Certain information and footnote disclosures normally included in financial
statements prepared in accordance with generally accepted accounting
principles have been condensed or omitted pursuant to such rules and
regulations; however, the Company believes that the disclosures are
adequate to make the information presented not misleading.
In the opinion of management, all adjustments necessary to present fairly
the financial position of the Company as of March 31, 1999, and December
31, 1998, and the results of operations and the changes in cash flows for
the periods ended March 31, 1999, and March 31, 1998, have been included
and are of a normal recurring nature.
The results of operations for such interim periods are not necessarily
indicative of the results for the full year. It is suggested that these
condensed financial statements be read in conjunction with the financial
statements and the notes thereto included in the Company's Form 10-K for
the year ended December 31, 1998.
2. In March 1998, the American Institute of Certified Public Accountants
("AICPA") issued Statement of Position ("SOP") 98-1, "Accounting for the
Costs of Computer Software Developed or Obtained for Internal Use".
Adoption of SOP 98-1 is required for fiscal years beginning after December
15, 1998. The Company adopted this new standard effective January 1, 1999.
Adoption of this new standard did not have a material impact on financial
position or results of operations.
3. In June 1998, the Financial Accounting Standards Board ("FASB") issued
Statement of Financial Accounting Standards ("SFAS") No. 133, "Accounting
for Derivative Instruments and for Hedging Activities". Adoption of SFAS
No. 133 is required for financial statements for periods beginning after
June 15, 1999. The Company will adopt this new standard effective January
1, 2000, and management believes the adoption of this new standard will not
have a material impact on its financial position or results of operations.
4. In December 1998, the FASB Emerging Issues Task Force reached consensus on
Issue No. 98-10, Accounting for Contracts Involved in Energy Trading and
Risk Management Activities ("EITF Issue 98-10").

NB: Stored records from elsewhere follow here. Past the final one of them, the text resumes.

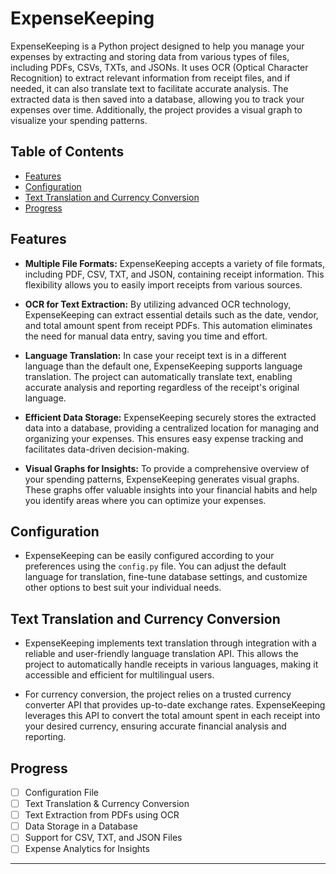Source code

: # ExpenseKeeping

ExpenseKeeping is a Python project designed to help you manage your expenses by extracting and storing data from various types of files, including PDFs, CSVs, TXTs, and JSONs. It uses OCR (Optical Character Recognition) to extract relevant information from receipt files, and if needed, it can also translate text to facilitate accurate analysis. The extracted data is then saved into a database, allowing you to track your expenses over time. Additionally, the project provides a visual graph to visualize your spending patterns.

## Table of Contents
- [Features](#features)
- [Configuration](#configuration)
- [Text Translation and Currency Conversion](#text-translation-and-currency-conversion)
- [Progress](#progress)

## Features

- **Multiple File Formats:** ExpenseKeeping accepts a variety of file formats, including PDF, CSV, TXT, and JSON, containing receipt information. This flexibility allows you to easily import receipts from various sources.

- **OCR for Text Extraction:** By utilizing advanced OCR technology, ExpenseKeeping can extract essential details such as the date, vendor, and total amount spent from receipt PDFs. This automation eliminates the need for manual data entry, saving you time and effort.

- **Language Translation:** In case your receipt text is in a different language than the default one, ExpenseKeeping supports language translation. The project can automatically translate text, enabling accurate analysis and reporting regardless of the receipt's original language.

- **Efficient Data Storage:** ExpenseKeeping securely stores the extracted data into a database, providing a centralized location for managing and organizing your expenses. This ensures easy expense tracking and facilitates data-driven decision-making.

- **Visual Graphs for Insights:** To provide a comprehensive overview of your spending patterns, ExpenseKeeping generates visual graphs. These graphs offer valuable insights into your financial habits and help you identify areas where you can optimize your expenses.

## Configuration

- ExpenseKeeping can be easily configured according to your preferences using the `config.py` file. You can adjust the default language for translation, fine-tune database settings, and customize other options to best suit your individual needs.

## Text Translation and Currency Conversion

- ExpenseKeeping implements text translation through integration with a reliable and user-friendly language translation API. This allows the project to automatically handle receipts in various languages, making it accessible and efficient for multilingual users.

- For currency conversion, the project relies on a trusted currency converter API that provides up-to-date exchange rates. ExpenseKeeping leverages this API to convert the total amount spent in each receipt into your desired currency, ensuring accurate financial analysis and reporting.

## Progress
- [ ] Configuration File
- [ ] Text Translation & Currency Conversion
- [ ] Text Extraction from PDFs using OCR
- [ ] Data Storage in a Database
- [ ] Support for CSV, TXT, and JSON Files
- [ ] Expense Analytics for Insights
---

EITF Issue 98-10 is
effective for fiscal years beginning after December 15, 1998. EITF Issue
98-10 requires energy trading contracts to be recorded at fair value on the
balance sheet, with changes in fair value included in earnings. The Company
adopted this new Issue effective January 1, 1999. Adoption of this new
Issue did not have a material impact on financial position or results of
operations.
4
<PAGE>
ITEM 2 MANAGEMENT'S DISCUSSION AND ANALYSIS OF
FINANCIAL CONDITION AND RESULTS OF OPERATIONS
RESULTS OF OPERATIONS
OVERVIEW
The following discussion and analysis presents factors which affected the
results of operations for the three months ended March 31, 1999 (the "current
period"), and the Company's financial position as of March 31, 1999. Revenues
from sales of electricity are somewhat seasonal, with a large portion of the
Company's annual electric revenues occurring during the summer months when the
electricity needs of its customers increase. Because of seasonal fluctuations
and other factors, the results of one interim period are not necessarily
indicative of results to be expected for the year. Actions of the regulatory
commissions that set the Company's electric rates will continue to affect
financial results. Unless indicated otherwise, all comparisons are with the
corresponding periods of the prior year.
Some matters discussed in this Form 10-Q may contain forward-looking
statements that are subject to certain risks, uncertainties and assumptions.
Actual results may vary materially. Factors that could cause actual results to
differ materially include, but are not limited to: general economic conditions,
including their impact on capital expenditures; business conditions in the
energy industry; competitive factors; unusual weather; failure of companies that
the Company does business with to be Year 2000 ready; regulatory decisions and
other risk factors listed in the Company's Form 10-K for the year ended December
31, 1998, including Exhibit 99.01 thereto, and other factors described from time
to time in the Company's reports to the Securities and Exchange Commission.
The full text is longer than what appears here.